During the summer months, when conditions are generally unsuitable for local bushwalking, our program adjusts to include a range of other recreational opportunities such as beach walking, swimming, cycling and canoeing.

The Club’s Activities Guide provides an overview of a typical year's program.

Members can access the dates and details of actual Upcoming Activities and Past Activities and can offer to lead activities.

Day activities meeting place

As of 2016, the Club's preferred primary meeting place for any day activity other than mid-week walks is a public carpark (the 'Club carpark') at the corner of Duncraig Rd and Canning Beach Rd, Applecross (opposite No. 67 Duncraig Rd), less than 250m down Duncraig Rd from the Heathcote Cultural Centre entrance; see location map. The carpark has two entrances off Duncraig Rd, giving easy access for drivers coming in either direction along Duncraig Rd. Walk participants meet at the carpark to carpool to the start point of an activity. The leader will advise the time to meet at the carpark and at any optional secondary meeting place en route to the activity area that may be offered to avoid unnecessary travel for some members.
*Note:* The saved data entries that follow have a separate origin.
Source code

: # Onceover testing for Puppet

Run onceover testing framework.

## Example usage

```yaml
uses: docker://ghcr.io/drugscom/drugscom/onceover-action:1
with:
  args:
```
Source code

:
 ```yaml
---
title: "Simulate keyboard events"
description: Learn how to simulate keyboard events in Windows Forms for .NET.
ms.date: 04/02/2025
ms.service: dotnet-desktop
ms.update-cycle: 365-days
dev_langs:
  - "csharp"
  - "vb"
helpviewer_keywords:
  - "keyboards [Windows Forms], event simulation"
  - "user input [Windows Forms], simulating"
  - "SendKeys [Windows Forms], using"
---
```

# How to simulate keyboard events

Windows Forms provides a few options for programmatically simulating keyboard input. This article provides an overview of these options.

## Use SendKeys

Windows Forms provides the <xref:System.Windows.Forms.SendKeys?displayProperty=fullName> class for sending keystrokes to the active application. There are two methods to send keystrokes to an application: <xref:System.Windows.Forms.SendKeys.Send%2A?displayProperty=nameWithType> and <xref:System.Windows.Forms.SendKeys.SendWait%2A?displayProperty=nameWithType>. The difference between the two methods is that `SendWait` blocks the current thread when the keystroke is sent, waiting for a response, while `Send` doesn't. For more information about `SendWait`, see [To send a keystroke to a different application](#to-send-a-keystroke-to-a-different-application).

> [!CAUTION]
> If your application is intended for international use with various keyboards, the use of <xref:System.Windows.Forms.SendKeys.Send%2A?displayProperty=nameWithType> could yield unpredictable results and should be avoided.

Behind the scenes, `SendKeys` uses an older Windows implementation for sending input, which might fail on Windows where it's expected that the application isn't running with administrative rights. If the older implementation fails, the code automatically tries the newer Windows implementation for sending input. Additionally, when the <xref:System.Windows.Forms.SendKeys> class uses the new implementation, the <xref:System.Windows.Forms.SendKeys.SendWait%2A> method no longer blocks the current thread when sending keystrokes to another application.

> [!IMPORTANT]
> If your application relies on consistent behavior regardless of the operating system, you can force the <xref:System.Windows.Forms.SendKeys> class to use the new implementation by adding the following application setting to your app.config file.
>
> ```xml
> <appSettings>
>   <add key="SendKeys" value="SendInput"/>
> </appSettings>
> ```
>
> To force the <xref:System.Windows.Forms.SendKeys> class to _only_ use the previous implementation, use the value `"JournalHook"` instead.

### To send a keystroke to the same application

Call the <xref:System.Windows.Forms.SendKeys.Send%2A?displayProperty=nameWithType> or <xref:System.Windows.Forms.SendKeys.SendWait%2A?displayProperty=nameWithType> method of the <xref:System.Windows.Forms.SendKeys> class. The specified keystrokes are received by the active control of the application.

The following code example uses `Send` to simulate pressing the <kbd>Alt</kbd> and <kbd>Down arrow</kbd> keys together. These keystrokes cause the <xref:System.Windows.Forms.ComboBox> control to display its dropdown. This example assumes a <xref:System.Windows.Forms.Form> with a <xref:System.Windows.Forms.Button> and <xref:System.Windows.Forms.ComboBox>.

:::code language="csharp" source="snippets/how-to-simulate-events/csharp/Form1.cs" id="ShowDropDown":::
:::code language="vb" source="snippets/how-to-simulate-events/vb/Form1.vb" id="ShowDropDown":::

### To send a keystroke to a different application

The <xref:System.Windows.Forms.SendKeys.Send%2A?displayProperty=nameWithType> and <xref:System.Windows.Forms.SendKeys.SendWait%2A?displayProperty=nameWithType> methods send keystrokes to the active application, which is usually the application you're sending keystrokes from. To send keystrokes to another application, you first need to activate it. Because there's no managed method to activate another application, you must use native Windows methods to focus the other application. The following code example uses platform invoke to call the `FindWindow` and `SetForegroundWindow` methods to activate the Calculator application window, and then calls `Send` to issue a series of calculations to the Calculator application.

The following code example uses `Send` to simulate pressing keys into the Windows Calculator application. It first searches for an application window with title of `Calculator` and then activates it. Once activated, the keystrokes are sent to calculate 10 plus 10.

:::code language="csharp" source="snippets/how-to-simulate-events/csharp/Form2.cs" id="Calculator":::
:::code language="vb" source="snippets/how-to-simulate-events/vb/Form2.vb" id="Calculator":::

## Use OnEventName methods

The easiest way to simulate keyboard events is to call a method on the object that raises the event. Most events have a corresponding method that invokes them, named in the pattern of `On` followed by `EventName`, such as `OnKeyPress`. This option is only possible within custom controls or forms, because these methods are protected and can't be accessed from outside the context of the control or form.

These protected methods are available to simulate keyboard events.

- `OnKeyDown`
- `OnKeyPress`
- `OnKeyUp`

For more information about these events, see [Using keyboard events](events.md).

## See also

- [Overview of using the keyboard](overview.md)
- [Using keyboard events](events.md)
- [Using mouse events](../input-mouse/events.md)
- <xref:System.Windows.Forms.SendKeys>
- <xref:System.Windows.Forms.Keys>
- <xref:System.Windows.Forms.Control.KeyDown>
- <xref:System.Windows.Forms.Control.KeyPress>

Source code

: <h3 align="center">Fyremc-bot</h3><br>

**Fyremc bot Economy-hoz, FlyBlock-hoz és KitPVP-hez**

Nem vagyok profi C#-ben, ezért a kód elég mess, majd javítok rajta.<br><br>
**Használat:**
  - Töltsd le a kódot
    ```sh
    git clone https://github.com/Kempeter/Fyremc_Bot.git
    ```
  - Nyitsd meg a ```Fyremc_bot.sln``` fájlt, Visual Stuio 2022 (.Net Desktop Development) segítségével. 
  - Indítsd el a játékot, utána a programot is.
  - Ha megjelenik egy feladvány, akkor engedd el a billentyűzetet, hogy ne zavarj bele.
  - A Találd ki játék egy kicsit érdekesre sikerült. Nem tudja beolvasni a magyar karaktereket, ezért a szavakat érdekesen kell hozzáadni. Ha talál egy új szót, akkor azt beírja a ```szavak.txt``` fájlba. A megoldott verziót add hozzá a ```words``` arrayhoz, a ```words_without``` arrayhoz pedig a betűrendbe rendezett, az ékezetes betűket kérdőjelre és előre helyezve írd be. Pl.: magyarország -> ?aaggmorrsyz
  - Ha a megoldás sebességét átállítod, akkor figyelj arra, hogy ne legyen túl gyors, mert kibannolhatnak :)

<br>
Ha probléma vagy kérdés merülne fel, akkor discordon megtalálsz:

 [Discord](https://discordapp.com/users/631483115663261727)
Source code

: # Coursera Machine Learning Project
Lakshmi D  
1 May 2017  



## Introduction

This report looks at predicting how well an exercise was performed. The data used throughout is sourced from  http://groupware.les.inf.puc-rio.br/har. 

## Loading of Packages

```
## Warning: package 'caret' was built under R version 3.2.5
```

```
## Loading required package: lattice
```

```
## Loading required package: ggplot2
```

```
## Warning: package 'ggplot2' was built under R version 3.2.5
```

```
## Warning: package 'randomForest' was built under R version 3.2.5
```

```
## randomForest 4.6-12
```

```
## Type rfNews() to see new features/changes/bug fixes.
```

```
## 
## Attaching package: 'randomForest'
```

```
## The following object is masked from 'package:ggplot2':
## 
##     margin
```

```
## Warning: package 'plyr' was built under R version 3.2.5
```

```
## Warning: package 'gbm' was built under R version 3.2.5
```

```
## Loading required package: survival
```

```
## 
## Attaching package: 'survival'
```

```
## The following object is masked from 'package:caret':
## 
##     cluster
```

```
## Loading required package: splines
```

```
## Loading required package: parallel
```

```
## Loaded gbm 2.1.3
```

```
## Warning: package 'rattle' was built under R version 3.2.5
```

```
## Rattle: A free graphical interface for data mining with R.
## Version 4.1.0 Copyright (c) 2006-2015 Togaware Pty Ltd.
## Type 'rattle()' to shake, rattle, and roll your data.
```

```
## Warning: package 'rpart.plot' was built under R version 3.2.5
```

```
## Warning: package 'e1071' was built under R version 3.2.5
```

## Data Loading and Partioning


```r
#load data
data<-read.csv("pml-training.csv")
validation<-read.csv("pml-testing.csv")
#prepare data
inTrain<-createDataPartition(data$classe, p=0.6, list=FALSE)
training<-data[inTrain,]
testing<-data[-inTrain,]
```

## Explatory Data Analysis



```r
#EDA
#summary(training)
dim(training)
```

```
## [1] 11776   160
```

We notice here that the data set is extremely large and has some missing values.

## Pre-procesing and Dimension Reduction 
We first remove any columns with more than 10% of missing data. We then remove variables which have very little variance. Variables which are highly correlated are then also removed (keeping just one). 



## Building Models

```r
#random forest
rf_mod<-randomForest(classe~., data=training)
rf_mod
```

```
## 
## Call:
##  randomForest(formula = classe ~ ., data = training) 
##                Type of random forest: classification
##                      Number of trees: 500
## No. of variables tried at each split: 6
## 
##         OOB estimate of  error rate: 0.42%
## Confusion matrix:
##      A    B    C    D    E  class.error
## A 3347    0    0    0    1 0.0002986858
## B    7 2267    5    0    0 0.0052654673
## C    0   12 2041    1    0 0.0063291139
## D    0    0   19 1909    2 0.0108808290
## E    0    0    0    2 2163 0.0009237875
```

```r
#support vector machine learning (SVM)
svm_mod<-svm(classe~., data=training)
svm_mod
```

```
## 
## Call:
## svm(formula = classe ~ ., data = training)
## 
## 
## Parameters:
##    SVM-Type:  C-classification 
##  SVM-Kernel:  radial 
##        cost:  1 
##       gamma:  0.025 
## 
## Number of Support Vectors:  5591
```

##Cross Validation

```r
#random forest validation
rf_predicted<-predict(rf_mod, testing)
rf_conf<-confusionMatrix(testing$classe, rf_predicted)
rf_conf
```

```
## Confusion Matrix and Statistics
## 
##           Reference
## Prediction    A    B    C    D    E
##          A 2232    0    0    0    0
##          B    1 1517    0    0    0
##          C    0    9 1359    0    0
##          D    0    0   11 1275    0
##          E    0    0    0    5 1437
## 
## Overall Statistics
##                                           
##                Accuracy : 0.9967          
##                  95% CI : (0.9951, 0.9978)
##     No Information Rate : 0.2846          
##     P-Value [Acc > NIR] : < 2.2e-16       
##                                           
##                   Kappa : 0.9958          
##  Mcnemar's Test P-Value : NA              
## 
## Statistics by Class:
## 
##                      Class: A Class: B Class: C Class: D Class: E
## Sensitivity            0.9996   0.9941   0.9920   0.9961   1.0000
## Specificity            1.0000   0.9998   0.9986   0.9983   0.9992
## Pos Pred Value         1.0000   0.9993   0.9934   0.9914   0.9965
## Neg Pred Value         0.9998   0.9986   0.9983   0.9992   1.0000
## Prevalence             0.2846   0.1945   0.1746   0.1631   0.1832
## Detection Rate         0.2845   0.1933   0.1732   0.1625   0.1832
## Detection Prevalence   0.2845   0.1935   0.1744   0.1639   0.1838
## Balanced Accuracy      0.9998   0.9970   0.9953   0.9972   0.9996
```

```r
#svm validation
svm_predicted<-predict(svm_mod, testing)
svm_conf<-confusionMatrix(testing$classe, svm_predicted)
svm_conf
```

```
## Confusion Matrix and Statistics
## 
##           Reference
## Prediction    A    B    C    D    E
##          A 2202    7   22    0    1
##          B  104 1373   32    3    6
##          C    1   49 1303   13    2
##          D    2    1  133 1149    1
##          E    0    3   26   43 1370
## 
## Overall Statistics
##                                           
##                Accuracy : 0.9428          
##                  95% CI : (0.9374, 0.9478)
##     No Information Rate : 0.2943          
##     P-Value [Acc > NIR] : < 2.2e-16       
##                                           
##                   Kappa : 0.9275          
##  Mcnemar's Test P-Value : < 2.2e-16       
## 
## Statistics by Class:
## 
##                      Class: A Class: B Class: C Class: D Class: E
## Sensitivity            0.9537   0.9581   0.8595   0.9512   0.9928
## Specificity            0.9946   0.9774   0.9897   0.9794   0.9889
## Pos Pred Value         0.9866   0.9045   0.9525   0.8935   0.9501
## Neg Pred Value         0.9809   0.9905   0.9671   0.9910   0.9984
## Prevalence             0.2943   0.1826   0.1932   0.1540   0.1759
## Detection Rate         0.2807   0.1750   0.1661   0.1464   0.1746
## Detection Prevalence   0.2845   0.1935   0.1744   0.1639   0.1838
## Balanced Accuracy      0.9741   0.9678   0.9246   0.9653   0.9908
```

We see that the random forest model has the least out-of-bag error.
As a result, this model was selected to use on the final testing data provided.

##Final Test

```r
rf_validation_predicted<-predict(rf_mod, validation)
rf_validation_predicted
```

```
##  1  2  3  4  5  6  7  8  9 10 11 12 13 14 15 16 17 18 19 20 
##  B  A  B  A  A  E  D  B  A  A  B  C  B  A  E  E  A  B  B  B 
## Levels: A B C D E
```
Having this standard meeting place enables members to share the benefits of efficient carpooling to the walk place and results in fewer vehicles being required to travel to remote walk areas. It also enables members without independent transport to simply turn up on the day at this known point without having to organise in advance a lift to an alternate - probably less known - meeting place, or to register in advance for an activity.

In cases where the activity leader lives remotely, the leader may opt not to be personally at the primary meeting place but may appoint a ‘deputy’ to be there and/or will advise members they can carpool from there and provide them instructions on how to reach the secondary meeting point where he/she will be.

How hard is a walk?

All prospective new members are required to undertake an Introductory Walk with the Club before joining which will enable new walkers to assess for themselves how ‘hard’ (or 'easy'!) a typical Club walk is for them personally.

The Club’s walk leaders are expected to give sufficient information in their activity description to allow members to judge for themselves whether the activity will be suitable for them. Leaders’ walk descriptions advertised in Upcoming Activities follow the Walk Description Policy. Words such as ‘easy’, ‘medium’(or ‘moderate’) or ‘hard’ are generally avoided in walk descriptions as they don’t convey to members any clear or useful impression of the actual difficulty of the walk. What might be judged an ‘easy’ walk by one leader may be a ‘hard’ walk for another or for a member with different fitness, experience and skills. To know how difficult or challenging a walk will be for you in terms of the fitness and energy you will need, consider the following:

      • The expected length of the walk (e.g. off-track walks may turn out longer than anticipated).
      • The amount and steepness of uphill walking
      • The expected pace of the walk (or more specifically the leader’s typical pace!)
      • The walking surface (e.g. pebbly surface, loose rocks, soft sand, amount of off-track walking).
      • Weather conditions (e.g. high or low temperature, heavy rain)

Some bushwalks may also involve some rock scrambling, walking along high, narrow ledges, and possibly abseiling, and may require members to have a suitable level of confidence and skills.

No member booking for day walks

Unless specified by leaders in particular instances, the Club’s policy is that members generally do not book to go on a day walk. Upcoming Activities provide in advance the necessary information for each walk activity, including the time and place to meet, and sufficient description of the activity for members to assess for themselves whether they have the skills and fitness to undertake the activity successfully.